* TASK OBJECTIVE
Examine the data below and state how many lines contain "generated", offering no other words.

===

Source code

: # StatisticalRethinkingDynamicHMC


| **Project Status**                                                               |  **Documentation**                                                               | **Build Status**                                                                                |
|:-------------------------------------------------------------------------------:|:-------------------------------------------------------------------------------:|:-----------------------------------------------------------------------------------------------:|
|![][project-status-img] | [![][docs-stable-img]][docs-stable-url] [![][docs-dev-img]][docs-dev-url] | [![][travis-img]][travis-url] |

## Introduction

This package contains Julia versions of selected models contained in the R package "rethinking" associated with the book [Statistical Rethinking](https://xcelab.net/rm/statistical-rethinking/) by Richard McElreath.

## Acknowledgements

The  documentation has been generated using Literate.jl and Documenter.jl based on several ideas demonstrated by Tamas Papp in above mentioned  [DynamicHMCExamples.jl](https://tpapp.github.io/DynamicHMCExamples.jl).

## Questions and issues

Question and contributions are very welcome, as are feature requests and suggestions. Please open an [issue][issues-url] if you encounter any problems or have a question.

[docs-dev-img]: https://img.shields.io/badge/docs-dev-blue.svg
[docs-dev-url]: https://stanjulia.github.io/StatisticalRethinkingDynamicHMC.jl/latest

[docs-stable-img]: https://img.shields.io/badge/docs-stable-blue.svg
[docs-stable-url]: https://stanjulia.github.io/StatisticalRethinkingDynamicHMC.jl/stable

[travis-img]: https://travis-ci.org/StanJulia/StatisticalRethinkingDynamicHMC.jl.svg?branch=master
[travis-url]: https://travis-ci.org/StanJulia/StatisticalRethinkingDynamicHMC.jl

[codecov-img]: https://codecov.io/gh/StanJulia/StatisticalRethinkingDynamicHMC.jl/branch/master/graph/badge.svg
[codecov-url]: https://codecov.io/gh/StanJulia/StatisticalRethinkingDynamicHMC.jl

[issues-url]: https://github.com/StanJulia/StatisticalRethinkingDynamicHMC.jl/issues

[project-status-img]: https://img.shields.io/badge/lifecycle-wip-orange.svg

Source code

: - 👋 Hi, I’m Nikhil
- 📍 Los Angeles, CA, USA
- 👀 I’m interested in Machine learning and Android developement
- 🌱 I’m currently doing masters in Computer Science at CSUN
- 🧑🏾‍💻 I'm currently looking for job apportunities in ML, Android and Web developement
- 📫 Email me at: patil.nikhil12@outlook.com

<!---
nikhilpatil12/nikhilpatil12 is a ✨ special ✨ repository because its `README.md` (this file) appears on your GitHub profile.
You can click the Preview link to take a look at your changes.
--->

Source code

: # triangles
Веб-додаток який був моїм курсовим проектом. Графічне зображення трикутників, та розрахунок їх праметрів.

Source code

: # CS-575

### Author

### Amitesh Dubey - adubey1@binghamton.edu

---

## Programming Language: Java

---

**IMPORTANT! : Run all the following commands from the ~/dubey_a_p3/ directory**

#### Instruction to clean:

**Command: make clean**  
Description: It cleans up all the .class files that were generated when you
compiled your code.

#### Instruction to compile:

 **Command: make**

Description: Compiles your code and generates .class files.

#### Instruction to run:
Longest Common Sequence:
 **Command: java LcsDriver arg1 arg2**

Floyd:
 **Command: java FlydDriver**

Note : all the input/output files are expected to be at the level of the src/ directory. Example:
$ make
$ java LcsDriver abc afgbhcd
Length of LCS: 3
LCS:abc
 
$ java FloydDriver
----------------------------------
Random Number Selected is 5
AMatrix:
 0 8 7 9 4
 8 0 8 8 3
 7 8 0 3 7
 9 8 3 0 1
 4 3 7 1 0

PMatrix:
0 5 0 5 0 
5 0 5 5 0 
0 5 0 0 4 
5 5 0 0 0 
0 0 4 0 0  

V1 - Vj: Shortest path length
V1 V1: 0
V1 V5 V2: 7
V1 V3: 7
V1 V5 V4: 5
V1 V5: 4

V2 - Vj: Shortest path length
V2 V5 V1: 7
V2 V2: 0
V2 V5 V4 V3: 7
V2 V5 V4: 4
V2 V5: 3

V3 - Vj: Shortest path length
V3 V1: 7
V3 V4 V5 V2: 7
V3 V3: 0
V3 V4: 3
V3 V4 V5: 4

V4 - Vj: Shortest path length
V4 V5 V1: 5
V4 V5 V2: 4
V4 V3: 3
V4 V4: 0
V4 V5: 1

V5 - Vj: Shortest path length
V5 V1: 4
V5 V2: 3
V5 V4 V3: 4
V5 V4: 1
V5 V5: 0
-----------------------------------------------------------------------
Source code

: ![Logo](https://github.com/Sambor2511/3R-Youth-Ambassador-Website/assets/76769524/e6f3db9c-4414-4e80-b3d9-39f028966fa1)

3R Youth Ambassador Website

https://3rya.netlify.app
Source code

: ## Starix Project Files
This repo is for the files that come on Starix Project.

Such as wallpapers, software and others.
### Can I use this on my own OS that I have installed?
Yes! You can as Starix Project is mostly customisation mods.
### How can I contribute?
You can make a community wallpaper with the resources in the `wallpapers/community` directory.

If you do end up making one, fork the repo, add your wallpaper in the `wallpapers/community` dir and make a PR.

===

* ANSWER TO THIS PROBLEM
2